Saturday, January 24, 2009

seagull


seagull
Originally uploaded by wck

on the elizabeth river in virginia

Thursday, January 22, 2009

braindump

* I wish I could write a shell script to schedule haircuts. What's with this having to pick a phone thing? ;-)
* Currently addicted to Rancid's Olympia WA song. Deeply, deeply addicted.
* I've had a partially written post on We'll Find a Way by the Ducky Boys floating around in my head for a few weeks, and I'm never going to finish it, so here it is in pieces

I never go up to midtown without a lot of grumbling, but I ended up spending the night in a hotel up on 50 something and 7th ave, just on the north edge of Times Square, on Dec 30. I was sitting at the desk, watching the sun go down and turn the skyscrapers a fantastic bright orange color, though the brown tinted hotel windows. It felt so 80s in some very weird way. I was listening to We'll Find a Way and a few other songs on a small playlist that kept looping and looping.
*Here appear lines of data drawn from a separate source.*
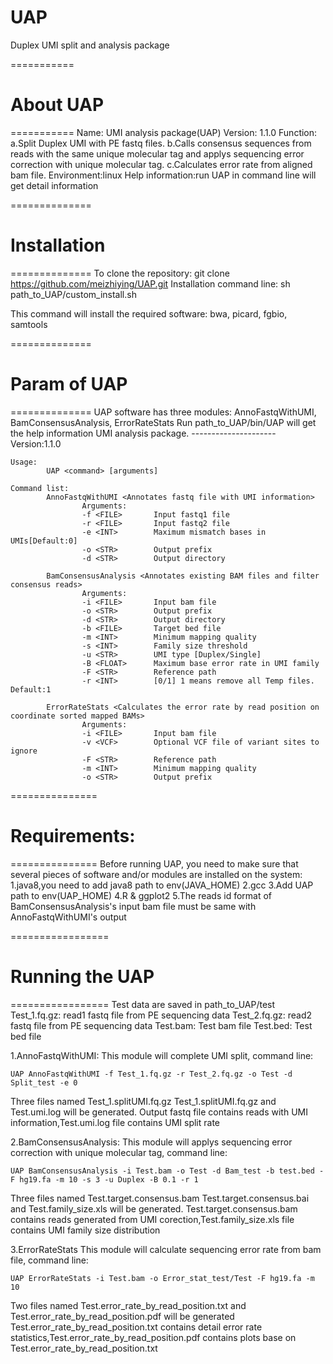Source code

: # UAP
Duplex UMI split and analysis package

===========
# About UAP
===========
Name: UMI analysis package(UAP)
Version: 1.1.0
Function:
	a.Split Duplex UMI with PE fastq files.
	b.Calls consensus sequences from reads with the same unique molecular tag and applys sequencing error correction with unique molecular tag.
	c.Calculates error rate from aligned bam file.
Environment:linux
Help information:run UAP in command line will get detail information

==============
# Installation
==============
To clone the repository: git clone https://github.com/meizhiying/UAP.git
Installation command line:
	sh path_to_UAP/custom_install.sh

This command will install the required software: bwa, picard, fgbio, samtools

==============
# Param of UAP
==============
UAP software has three modules: AnnoFastqWithUMI, BamConsensusAnalysis, ErrorRateStats
Run path_to_UAP/bin/UAP will get the help information
    UMI analysis package.
    ---------------------
    Version:1.1.0

    Usage:
            UAP <command> [arguments]

    Command list:
            AnnoFastqWithUMI <Annotates fastq file with UMI information>
                    Arguments:
                    -f <FILE>       Input fastq1 file
                    -r <FILE>       Input fastq2 file
                    -e <INT>        Maximum mismatch bases in UMIs[Default:0]
                    -o <STR>        Output prefix
                    -d <STR>        Output directory

            BamConsensusAnalysis <Annotates existing BAM files and filter consensus reads>
                    Arguments:
                    -i <FILE>       Input bam file
                    -o <STR>        Output prefix
                    -d <STR>        Output directory
                    -b <FILE>       Target bed file
                    -m <INT>        Minimum mapping quality
                    -s <INT>        Family size threshold
                    -u <STR>        UMI type [Duplex/Single]
                    -B <FLOAT>      Maximum base error rate in UMI family
                    -F <STR>        Reference path
                    -r <INT>        [0/1] 1 means remove all Temp files. Default:1

            ErrorRateStats <Calculates the error rate by read position on coordinate sorted mapped BAMs>
                    Arguments:
                    -i <FILE>       Input bam file
                    -v <VCF>        Optional VCF file of variant sites to ignore
                    -F <STR>        Reference path
                    -m <INT>        Minimum mapping quality
                    -o <STR>        Output prefix

===============
# Requirements:
===============
Before running UAP, you need to make sure that several pieces of software
and/or modules are installed on the system:
1.java8,you need to add java8 path to env(JAVA_HOME)
2.gcc
3.Add UAP path to env(UAP_HOME)
4.R & ggplot2
5.The reads id format of BamConsensusAnalysis's input bam file must be same with AnnoFastqWithUMI's output

=================
# Running the UAP
=================
Test data are saved in path_to_UAP/test
Test_1.fq.gz: read1 fastq file from PE sequencing data
Test_2.fq.gz: read2 fastq file from PE sequencing data
Test.bam: Test bam file
Test.bed: Test bed file

1.AnnoFastqWithUMI:
This module will complete UMI split, command line:

	UAP AnnoFastqWithUMI -f Test_1.fq.gz -r Test_2.fq.gz -o Test -d Split_test -e 0

Three files named Test_1.splitUMI.fq.gz Test_1.splitUMI.fq.gz and Test.umi.log will be generated.
Output fastq file contains reads with UMI information,Test.umi.log file contains UMI split rate

2.BamConsensusAnalysis:
This module will applys sequencing error correction with unique molecular tag, command line:

	UAP BamConsensusAnalysis -i Test.bam -o Test -d Bam_test -b test.bed -F hg19.fa -m 10 -s 3 -u Duplex -B 0.1 -r 1

Three files named Test.target.consensus.bam Test.target.consensus.bai and Test.family_size.xls will be generated.
Test.target.consensus.bam contains reads generated from UMI corection,Test.family_size.xls file contains UMI family size distribution

3.ErrorRateStats
This module will calculate sequencing error rate from bam file, command line:

	UAP ErrorRateStats -i Test.bam -o Error_stat_test/Test -F hg19.fa -m 10

Two files named Test.error_rate_by_read_position.txt and Test.error_rate_by_read_position.pdf will be generated
Test.error_rate_by_read_position.txt contains detail error rate statistics,Test.error_rate_by_read_position.pdf contains plots base on Test.error_rate_by_read_position.txt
Later in the evening I walked my way south down 7th, though the bitter cold, and after midnight back north up Broadway, still with the same mix. This song fit in with the crystal cold, with the blazing orangish lights so well that I now can't listen to it without the "hey nanana"s sounding like a setting sun and sharp cold air. And stumbling past crowds of tourists- walking Times Square a night early- some sense of dislocation, rooted by the chorus coming up and up all evening.

Friday, January 09, 2009

The "Harry Potter" problem in recommendations

Greg Linden covered the Harry Potter problem in a blog post on recommendation technologies a few years ago:
A very sharp and experienced developer named Eric wrote the first version of similarities that made it out to the Amazon website. It was great working with Eric. I learned much from him over the years.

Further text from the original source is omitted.